[Collected data]
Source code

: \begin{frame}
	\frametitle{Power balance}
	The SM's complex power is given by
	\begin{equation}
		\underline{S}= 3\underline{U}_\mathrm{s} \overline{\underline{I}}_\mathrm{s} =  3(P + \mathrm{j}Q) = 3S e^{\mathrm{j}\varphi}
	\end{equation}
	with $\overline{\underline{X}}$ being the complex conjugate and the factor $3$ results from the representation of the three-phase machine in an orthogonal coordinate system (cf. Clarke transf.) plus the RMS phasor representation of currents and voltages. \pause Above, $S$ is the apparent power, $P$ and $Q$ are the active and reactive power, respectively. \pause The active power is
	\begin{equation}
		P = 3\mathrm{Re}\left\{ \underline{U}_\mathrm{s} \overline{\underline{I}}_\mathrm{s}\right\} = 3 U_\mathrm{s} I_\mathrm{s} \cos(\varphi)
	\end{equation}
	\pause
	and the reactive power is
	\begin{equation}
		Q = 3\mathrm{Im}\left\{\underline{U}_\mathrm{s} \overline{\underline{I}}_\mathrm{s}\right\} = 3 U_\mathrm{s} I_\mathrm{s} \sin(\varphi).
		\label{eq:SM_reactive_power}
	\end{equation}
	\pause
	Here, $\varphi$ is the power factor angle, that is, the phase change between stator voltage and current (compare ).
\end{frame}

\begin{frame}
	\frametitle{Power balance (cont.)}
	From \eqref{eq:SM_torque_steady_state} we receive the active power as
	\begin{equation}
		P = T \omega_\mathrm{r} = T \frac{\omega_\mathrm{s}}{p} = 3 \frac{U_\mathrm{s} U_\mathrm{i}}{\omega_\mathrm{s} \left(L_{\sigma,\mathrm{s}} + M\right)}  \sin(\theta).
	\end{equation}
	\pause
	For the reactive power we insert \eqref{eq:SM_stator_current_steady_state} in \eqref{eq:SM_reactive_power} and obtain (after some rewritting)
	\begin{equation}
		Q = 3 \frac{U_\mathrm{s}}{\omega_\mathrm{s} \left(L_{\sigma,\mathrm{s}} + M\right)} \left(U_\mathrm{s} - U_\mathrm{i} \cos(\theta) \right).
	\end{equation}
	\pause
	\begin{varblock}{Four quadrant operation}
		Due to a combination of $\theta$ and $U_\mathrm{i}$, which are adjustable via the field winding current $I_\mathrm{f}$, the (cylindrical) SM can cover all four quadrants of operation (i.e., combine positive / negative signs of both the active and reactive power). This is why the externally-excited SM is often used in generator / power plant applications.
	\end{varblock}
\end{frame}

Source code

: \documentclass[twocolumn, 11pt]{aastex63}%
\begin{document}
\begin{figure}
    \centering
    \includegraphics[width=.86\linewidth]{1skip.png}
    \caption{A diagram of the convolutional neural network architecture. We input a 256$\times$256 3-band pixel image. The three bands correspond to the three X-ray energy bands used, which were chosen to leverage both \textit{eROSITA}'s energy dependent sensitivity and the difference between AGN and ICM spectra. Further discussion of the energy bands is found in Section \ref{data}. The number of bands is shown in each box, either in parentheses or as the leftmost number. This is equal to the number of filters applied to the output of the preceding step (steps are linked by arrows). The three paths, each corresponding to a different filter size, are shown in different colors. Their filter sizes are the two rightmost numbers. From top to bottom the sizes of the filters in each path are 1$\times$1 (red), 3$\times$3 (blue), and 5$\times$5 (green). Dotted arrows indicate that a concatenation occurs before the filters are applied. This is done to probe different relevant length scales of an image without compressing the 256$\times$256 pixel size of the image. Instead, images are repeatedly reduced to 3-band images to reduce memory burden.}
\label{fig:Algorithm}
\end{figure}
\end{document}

▶ _Exercise aim_: Each entry above should be output again, precisely as given.

▶ _Solution below_:
Source code

: \begin{frame}
	\frametitle{Power balance}
	The SM's complex power is given by
	\begin{equation}
		\underline{S}= 3\underline{U}_\mathrm{s} \overline{\underline{I}}_\mathrm{s} =  3(P + \mathrm{j}Q) = 3S e^{\mathrm{j}\varphi}
	\end{equation}
	with $\overline{\underline{X}}$ being the complex conjugate and the factor $3$ results from the representation of the three-phase machine in an orthogonal coordinate system (cf. Clarke transf.) plus the RMS phasor representation of currents and voltages. \pause Above, $S$ is the apparent power, $P$ and $Q$ are the active and reactive power, respectively. \pause The active power is
	\begin{equation}
		P = 3\mathrm{Re}\left\{ \underline{U}_\mathrm{s} \overline{\underline{I}}_\mathrm{s}\right\} = 3 U_\mathrm{s} I_\mathrm{s} \cos(\varphi)
	\end{equation}
	\pause
	and the reactive power is
	\begin{equation}
		Q = 3\mathrm{Im}\left\{\underline{U}_\mathrm{s} \overline{\underline{I}}_\mathrm{s}\right\} = 3 U_\mathrm{s} I_\mathrm{s} \sin(\varphi).
		\label{eq:SM_reactive_power}
	\end{equation}
	\pause
	Here, $\varphi$ is the power factor angle, that is, the phase change between stator voltage and current (compare ).
\end{frame}

\begin{frame}
	\frametitle{Power balance (cont.)}
	From \eqref{eq:SM_torque_steady_state} we receive the active power as
	\begin{equation}
		P = T \omega_\mathrm{r} = T \frac{\omega_\mathrm{s}}{p} = 3 \frac{U_\mathrm{s} U_\mathrm{i}}{\omega_\mathrm{s} \left(L_{\sigma,\mathrm{s}} + M\right)}  \sin(\theta).
	\end{equation}
	\pause
	For the reactive power we insert \eqref{eq:SM_stator_current_steady_state} in \eqref{eq:SM_reactive_power} and obtain (after some rewritting)
	\begin{equation}
		Q = 3 \frac{U_\mathrm{s}}{\omega_\mathrm{s} \left(L_{\sigma,\mathrm{s}} + M\right)} \left(U_\mathrm{s} - U_\mathrm{i} \cos(\theta) \right).
	\end{equation}
	\pause
	\begin{varblock}{Four quadrant operation}
		Due to a combination of $\theta$ and $U_\mathrm{i}$, which are adjustable via the field winding current $I_\mathrm{f}$, the (cylindrical) SM can cover all four quadrants of operation (i.e., combine positive / negative signs of both the active and reactive power). This is why the externally-excited SM is often used in generator / power plant applications.
	\end{varblock}
\end{frame}

Source code

: \documentclass[twocolumn, 11pt]{aastex63}%
\begin{document}
\begin{figure}
    \centering
    \includegraphics[width=.86\linewidth]{1skip.png}
    \caption{A diagram of the convolutional neural network architecture. We input a 256$\times$256 3-band pixel image. The three bands correspond to the three X-ray energy bands used, which were chosen to leverage both \textit{eROSITA}'s energy dependent sensitivity and the difference between AGN and ICM spectra. Further discussion of the energy bands is found in Section \ref{data}. The number of bands is shown in each box, either in parentheses or as the leftmost number. This is equal to the number of filters applied to the output of the preceding step (steps are linked by arrows). The three paths, each corresponding to a different filter size, are shown in different colors. Their filter sizes are the two rightmost numbers. From top to bottom the sizes of the filters in each path are 1$\times$1 (red), 3$\times$3 (blue), and 5$\times$5 (green). Dotted arrows indicate that a concatenation occurs before the filters are applied. This is done to probe different relevant length scales of an image without compressing the 256$\times$256 pixel size of the image. Instead, images are repeatedly reduced to 3-band images to reduce memory burden.}
\label{fig:Algorithm}
\end{figure}
\end{document}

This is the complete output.